With so many contributing factors, CFD analysts, particularly those lacking years of experience and insight on which to rely, have a definitive need for tools to assess the various potential sources of solution error. For example, discretization error has well-known consequences in the form of numerical diffusion, and the generation of an appropriate grid is subject to the judgment and experience level of the analyst. Once a solution is obtained, alteration of an initial mesh is again left in the hands of the user. Guidance in where and how to improve subsequent meshes, or automated mesh adaptation would facilitate this task. Systematic grid refinement studies have historically been one means of controlling and reducing spatial errors, however, they are seldom done in practice due to the considerable time and labor costs involved. Any means of expediting, automating, and reducing the man-in-the-loop effort associated with this process is therefore extremely desirable.

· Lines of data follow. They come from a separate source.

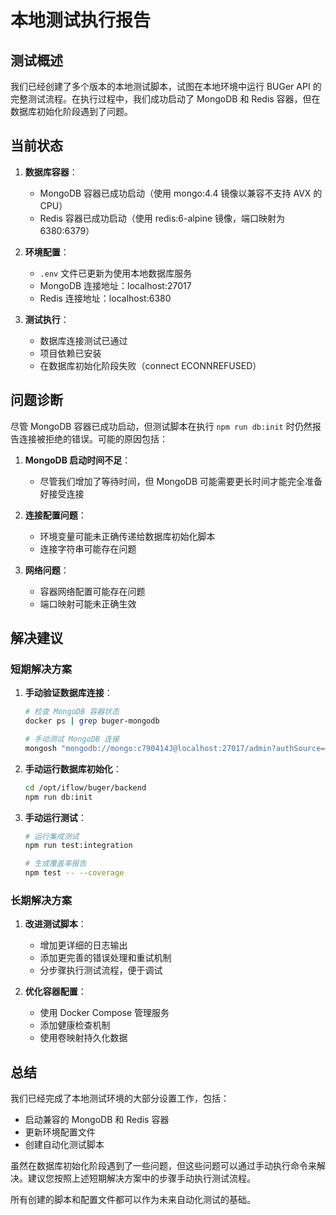 # 本地测试执行报告

## 测试概述

我们已经创建了多个版本的本地测试脚本，试图在本地环境中运行 BUGer API 的完整测试流程。在执行过程中，我们成功启动了 MongoDB 和 Redis 容器，但在数据库初始化阶段遇到了问题。

## 当前状态

1. **数据库容器**：
   - MongoDB 容器已成功启动（使用 mongo:4.4 镜像以兼容不支持 AVX 的 CPU）
   - Redis 容器已成功启动（使用 redis:6-alpine 镜像，端口映射为 6380:6379）

2. **环境配置**：
   - `.env` 文件已更新为使用本地数据库服务
   - MongoDB 连接地址：localhost:27017
   - Redis 连接地址：localhost:6380

3. **测试执行**：
   - 数据库连接测试已通过
   - 项目依赖已安装
   - 在数据库初始化阶段失败（connect ECONNREFUSED）

## 问题诊断

尽管 MongoDB 容器已成功启动，但测试脚本在执行 `npm run db:init` 时仍然报告连接被拒绝的错误。可能的原因包括：

1. **MongoDB 启动时间不足**：
   - 尽管我们增加了等待时间，但 MongoDB 可能需要更长时间才能完全准备好接受连接

2. **连接配置问题**：
   - 环境变量可能未正确传递给数据库初始化脚本
   - 连接字符串可能存在问题

3. **网络问题**：
   - 容器网络配置可能存在问题
   - 端口映射可能未正确生效

## 解决建议

### 短期解决方案

1. **手动验证数据库连接**：
   ```bash
   # 检查 MongoDB 容器状态
   docker ps | grep buger-mongodb
   
   # 手动测试 MongoDB 连接
   mongosh "mongodb://mongo:c790414J@localhost:27017/admin?authSource=admin" --eval "db.runCommand({ connectionStatus: 1 })"
   ```

2. **手动运行数据库初始化**：
   ```bash
   cd /opt/iflow/buger/backend
   npm run db:init
   ```

3. **手动运行测试**：
   ```bash
   # 运行集成测试
   npm run test:integration
   
   # 生成覆盖率报告
   npm test -- --coverage
   ```

### 长期解决方案

1. **改进测试脚本**：
   - 增加更详细的日志输出
   - 添加更完善的错误处理和重试机制
   - 分步骤执行测试流程，便于调试

2. **优化容器配置**：
   - 使用 Docker Compose 管理服务
   - 添加健康检查机制
   - 使用卷映射持久化数据

## 总结

我们已经完成了本地测试环境的大部分设置工作，包括：
- 启动兼容的 MongoDB 和 Redis 容器
- 更新环境配置文件
- 创建自动化测试脚本

虽然在数据库初始化阶段遇到了一些问题，但这些问题可以通过手动执行命令来解决。建议您按照上述短期解决方案中的步骤手动执行测试流程。

所有创建的脚本和配置文件都可以作为未来自动化测试的基础。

The need for assessing solution accuracy has been recognized for some time. Archival publications such as the AIAA Journal and the Journal of Fluids Engineering have sought to enforce standards on the presentation of numerical analyses obtained using CFD, and comparison with experimental data alone is no longer sufficient. In the late 1980s, the American Institute of Aeronautics and Astronautics (AIAA) Committee on Standards for Computational Fluid Dynamics was formed, with the goal of improving the value of solutions obtained from CFD tools. Their work resulted in the AIAA Guide for Verification and Validation (V&V) of CFD Simulations [4]. However, as pointed out by Frietas [5], neither these editorial policies nor the guide define procedures for how numerical uncertainty is to be addressed. The AIAA Guide, for example, sought to formalize definitions and methodology, and does not present suitable techniques. While recent workshops in computational aerodynamics have raised the standard in solution accuracy by stressing mesh refinement studies [6-9], few practical tools are available to CFD analysts for assessing and reducing the errors present in their results.

This is particularly true for the propulsion community. For the past several years, the Joint Army Navy NASA Air Force (JANNAF) Modeling and Simulation Subcommittee have held a series of workshops on V&V with the intention of compiling a set of recommended practices similar to the AIAA Guide, but with an emphasis on the physics and modeling requirements specific to propulsive applications. Several representatives from the CFD community, including the author [10], have presented their perspectives on the subject of simulation credibility.

While the terms V&V are often referred to in tandem, they address separate matters. Verification is concerned with certifying the numerical accuracy of the simulation, namely verifying that the selected governing equations are solved correctly. The process of validation answers the question of how well the selected governing equations and physical models reflect reality. Typically the former is answered by demonstrating grid convergence, while a comparison with test data is generally required for the latter. Only when grid-induced errors, iterative convergence errors, and usage errors are bounded and understood, can physical modeling errors be properly addressed.